(Beginning of PROVIDED DATA)

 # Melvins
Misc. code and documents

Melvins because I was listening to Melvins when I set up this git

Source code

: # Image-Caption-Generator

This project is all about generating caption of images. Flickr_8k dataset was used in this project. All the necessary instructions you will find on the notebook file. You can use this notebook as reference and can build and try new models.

(End of PROVIDED DATA)

* PROBLEM TO WORK ON
Working from the entries above, return all lines that contain "Melvins".

* SOLUTION FOR THIS PROBLEM
 # Melvins
Melvins because I was listening to Melvins when I set up this git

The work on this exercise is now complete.